TASK TO CARRY OUT: Using the word "quand" as the filter, copy each matching line from the records.

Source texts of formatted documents
╔══

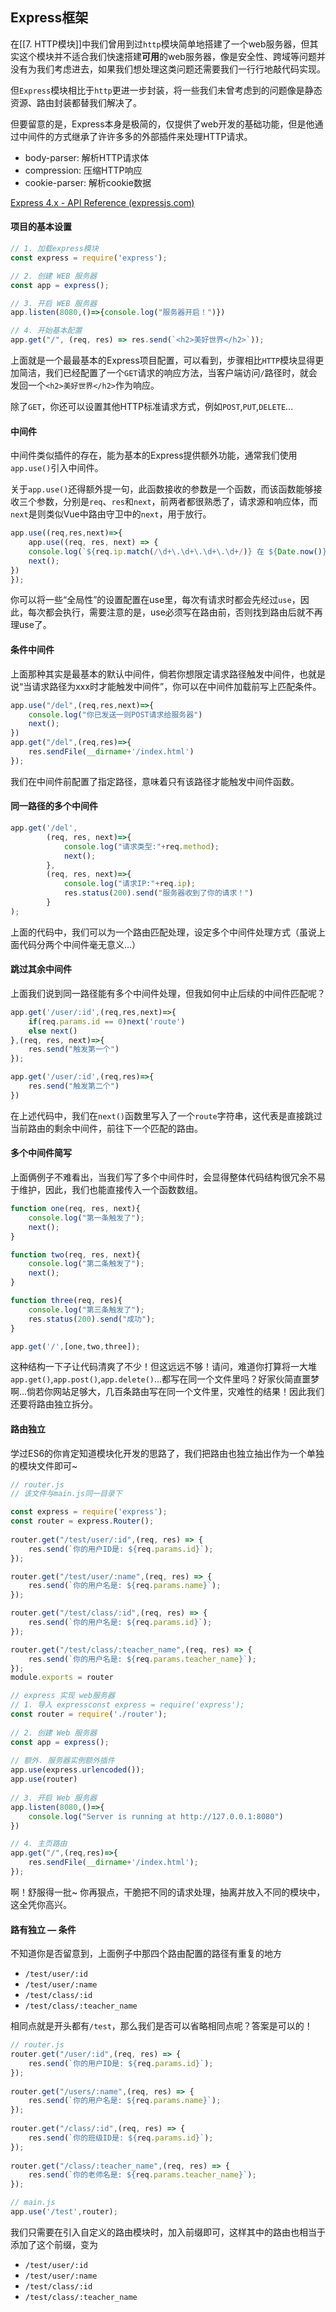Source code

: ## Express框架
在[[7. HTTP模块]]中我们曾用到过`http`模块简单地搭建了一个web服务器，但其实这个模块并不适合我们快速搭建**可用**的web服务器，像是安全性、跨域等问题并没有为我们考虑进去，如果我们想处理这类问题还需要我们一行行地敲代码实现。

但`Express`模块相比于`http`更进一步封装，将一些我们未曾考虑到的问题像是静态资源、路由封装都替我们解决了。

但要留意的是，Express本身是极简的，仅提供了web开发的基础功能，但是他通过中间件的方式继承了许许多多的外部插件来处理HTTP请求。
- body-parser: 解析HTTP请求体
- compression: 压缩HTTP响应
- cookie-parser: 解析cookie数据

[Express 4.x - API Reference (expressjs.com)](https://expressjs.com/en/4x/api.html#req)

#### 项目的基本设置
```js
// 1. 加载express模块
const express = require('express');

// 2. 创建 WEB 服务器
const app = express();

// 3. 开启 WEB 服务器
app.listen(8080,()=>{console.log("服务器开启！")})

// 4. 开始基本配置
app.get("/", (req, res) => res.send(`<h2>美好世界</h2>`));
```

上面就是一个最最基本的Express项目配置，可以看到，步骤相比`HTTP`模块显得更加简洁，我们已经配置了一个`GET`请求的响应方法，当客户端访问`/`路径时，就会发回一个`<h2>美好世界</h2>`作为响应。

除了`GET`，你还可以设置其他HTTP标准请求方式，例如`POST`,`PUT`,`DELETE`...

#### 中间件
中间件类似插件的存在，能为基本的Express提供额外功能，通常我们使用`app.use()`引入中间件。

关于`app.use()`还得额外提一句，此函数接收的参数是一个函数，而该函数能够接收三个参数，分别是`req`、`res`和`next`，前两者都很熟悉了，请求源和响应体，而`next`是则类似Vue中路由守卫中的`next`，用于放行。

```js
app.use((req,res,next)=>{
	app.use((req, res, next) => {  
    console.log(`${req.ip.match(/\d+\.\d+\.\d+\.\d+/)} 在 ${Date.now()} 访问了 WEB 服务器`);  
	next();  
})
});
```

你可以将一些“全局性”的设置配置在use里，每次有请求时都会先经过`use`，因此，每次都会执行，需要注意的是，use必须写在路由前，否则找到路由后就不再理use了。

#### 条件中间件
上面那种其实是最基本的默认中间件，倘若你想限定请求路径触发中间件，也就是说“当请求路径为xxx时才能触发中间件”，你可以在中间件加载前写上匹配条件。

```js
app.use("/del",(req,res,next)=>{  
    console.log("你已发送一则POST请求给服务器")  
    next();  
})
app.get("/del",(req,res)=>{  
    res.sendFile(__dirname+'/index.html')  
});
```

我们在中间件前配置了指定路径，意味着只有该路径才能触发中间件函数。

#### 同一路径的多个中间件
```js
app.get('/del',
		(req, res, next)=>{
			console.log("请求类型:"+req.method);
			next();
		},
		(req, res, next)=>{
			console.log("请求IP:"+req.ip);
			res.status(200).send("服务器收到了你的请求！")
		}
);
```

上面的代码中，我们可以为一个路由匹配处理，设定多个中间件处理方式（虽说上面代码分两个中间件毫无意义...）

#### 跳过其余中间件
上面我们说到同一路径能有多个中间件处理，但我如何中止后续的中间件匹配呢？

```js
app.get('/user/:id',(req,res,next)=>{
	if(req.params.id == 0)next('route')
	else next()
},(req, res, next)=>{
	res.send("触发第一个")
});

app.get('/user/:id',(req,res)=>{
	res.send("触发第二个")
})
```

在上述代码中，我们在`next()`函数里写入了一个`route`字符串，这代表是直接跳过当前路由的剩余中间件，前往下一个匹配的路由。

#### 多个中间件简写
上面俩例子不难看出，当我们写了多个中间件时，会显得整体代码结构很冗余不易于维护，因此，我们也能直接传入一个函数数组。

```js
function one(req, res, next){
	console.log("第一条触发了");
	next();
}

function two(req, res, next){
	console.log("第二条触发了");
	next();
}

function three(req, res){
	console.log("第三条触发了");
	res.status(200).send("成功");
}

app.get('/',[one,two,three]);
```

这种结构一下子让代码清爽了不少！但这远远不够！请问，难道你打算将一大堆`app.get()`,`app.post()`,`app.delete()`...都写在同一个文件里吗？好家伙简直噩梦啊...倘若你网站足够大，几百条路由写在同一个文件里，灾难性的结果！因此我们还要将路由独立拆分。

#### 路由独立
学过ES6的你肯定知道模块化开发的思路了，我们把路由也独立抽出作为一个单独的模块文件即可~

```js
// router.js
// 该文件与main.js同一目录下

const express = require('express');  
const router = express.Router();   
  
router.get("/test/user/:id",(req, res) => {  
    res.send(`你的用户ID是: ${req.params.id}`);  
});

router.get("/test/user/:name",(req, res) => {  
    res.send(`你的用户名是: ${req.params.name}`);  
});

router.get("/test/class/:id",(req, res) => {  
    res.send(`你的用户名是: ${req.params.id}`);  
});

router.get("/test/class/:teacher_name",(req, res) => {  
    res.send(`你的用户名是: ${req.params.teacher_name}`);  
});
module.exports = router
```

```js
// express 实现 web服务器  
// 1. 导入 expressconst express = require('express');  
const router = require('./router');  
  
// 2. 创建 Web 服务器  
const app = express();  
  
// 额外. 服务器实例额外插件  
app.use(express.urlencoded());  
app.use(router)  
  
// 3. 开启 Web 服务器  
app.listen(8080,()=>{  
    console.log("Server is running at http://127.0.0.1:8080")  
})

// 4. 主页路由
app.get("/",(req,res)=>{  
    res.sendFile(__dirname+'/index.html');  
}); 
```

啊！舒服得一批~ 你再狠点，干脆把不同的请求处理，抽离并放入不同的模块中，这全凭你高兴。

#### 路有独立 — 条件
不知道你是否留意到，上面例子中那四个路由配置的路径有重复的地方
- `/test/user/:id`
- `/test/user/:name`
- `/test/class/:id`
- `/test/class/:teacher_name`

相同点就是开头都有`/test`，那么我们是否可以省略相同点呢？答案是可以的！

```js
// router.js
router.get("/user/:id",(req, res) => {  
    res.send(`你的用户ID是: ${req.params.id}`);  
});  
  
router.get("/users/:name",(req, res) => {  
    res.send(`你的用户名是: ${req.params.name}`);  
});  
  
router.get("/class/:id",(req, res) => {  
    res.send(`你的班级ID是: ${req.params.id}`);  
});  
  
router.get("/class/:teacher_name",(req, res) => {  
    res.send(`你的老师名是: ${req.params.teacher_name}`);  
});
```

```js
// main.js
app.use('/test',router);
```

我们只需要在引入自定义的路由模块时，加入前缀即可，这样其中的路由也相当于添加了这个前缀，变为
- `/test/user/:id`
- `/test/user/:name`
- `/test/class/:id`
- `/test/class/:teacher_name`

╚══
╔══

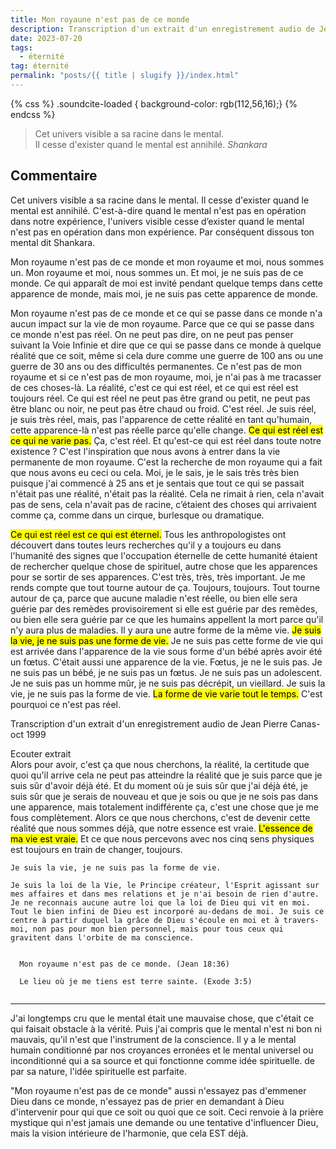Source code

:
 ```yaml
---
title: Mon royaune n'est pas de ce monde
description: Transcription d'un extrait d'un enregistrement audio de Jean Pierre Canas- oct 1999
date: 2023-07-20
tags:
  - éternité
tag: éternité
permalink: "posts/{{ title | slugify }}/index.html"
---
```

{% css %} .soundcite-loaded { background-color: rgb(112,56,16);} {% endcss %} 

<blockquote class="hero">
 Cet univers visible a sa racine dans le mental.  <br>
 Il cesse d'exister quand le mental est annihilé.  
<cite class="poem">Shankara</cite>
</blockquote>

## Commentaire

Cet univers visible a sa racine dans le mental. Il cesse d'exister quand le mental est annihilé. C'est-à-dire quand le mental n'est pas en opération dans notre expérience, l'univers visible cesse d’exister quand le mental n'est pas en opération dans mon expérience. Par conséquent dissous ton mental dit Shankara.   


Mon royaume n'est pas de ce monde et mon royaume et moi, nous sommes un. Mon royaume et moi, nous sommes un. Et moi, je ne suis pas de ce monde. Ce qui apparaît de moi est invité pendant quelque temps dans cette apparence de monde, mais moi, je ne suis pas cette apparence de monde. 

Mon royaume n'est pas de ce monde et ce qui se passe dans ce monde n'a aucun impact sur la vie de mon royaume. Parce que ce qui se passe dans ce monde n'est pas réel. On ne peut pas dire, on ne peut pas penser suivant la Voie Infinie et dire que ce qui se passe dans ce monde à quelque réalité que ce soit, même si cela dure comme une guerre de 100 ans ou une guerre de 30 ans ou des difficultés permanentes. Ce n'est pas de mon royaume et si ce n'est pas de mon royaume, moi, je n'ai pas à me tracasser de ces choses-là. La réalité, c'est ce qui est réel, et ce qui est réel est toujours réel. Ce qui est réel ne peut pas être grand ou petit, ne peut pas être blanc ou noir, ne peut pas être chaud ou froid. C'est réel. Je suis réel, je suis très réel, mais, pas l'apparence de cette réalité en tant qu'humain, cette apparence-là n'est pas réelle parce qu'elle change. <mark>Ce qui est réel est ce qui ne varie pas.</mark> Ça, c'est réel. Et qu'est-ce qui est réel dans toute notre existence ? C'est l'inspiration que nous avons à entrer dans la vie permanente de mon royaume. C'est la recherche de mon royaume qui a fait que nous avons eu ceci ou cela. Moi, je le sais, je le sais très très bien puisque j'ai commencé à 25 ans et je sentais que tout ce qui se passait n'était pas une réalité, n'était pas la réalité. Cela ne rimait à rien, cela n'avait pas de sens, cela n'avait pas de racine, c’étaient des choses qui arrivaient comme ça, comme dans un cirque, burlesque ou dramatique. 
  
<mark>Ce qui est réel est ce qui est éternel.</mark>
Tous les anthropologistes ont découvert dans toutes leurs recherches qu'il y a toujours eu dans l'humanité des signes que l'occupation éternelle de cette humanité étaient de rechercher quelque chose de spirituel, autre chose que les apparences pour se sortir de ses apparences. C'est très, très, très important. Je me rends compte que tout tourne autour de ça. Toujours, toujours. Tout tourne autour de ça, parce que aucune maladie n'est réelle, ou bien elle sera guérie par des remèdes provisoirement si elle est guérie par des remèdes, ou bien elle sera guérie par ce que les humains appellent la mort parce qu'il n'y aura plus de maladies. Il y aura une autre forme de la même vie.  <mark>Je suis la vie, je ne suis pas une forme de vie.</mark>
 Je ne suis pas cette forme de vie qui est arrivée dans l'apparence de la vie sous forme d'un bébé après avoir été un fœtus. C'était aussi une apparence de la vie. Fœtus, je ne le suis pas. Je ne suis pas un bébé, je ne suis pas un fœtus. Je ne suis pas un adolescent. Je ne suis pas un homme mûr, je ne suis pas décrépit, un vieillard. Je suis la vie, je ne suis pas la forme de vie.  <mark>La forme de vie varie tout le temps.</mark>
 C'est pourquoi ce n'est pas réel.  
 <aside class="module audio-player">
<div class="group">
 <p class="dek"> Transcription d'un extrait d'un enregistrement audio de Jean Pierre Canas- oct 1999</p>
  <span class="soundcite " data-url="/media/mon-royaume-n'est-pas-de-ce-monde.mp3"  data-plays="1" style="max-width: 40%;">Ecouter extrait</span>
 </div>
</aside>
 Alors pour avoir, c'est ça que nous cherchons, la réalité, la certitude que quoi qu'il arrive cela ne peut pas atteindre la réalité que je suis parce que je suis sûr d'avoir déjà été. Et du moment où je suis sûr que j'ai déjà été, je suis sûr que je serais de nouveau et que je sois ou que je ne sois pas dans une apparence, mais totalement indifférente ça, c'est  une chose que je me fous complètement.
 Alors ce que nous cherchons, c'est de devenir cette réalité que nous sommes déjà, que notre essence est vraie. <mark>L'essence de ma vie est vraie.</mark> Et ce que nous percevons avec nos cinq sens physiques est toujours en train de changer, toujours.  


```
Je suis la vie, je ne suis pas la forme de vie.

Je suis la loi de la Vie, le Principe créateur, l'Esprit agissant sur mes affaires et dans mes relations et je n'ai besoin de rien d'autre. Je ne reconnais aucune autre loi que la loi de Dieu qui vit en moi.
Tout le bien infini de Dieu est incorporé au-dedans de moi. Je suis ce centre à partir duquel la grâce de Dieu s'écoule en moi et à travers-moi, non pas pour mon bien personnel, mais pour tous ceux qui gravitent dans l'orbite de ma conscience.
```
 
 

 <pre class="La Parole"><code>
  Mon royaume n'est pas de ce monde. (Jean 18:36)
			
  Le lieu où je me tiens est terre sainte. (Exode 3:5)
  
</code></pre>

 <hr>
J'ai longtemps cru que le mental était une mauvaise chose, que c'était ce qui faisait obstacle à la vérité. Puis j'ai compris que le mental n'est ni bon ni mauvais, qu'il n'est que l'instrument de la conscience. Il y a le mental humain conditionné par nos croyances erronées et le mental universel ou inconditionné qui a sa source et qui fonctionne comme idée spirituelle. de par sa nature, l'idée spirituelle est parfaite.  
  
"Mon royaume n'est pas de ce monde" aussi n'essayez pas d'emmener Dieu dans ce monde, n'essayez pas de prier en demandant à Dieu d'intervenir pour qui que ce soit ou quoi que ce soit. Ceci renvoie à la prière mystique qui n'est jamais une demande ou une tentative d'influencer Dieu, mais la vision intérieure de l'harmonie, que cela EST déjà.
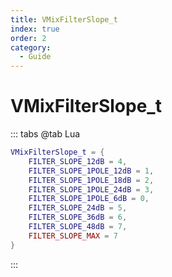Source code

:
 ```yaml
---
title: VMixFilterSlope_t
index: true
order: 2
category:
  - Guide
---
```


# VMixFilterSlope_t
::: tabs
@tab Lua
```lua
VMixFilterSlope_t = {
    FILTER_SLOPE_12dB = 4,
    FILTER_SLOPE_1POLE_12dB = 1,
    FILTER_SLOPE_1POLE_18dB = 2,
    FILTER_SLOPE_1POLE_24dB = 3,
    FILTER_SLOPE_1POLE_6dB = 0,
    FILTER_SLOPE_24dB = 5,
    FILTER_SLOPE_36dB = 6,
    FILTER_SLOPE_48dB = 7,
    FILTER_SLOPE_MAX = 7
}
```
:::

╚══

WRITTEN SOLUTION:
 Il cesse d'exister quand le mental est annihilé.  
Cet univers visible a sa racine dans le mental. Il cesse d'exister quand le mental est annihilé. C'est-à-dire quand le mental n'est pas en opération dans notre expérience, l'univers visible cesse d’exister quand le mental n'est pas en opération dans mon expérience. Par conséquent dissous ton mental dit Shankara.   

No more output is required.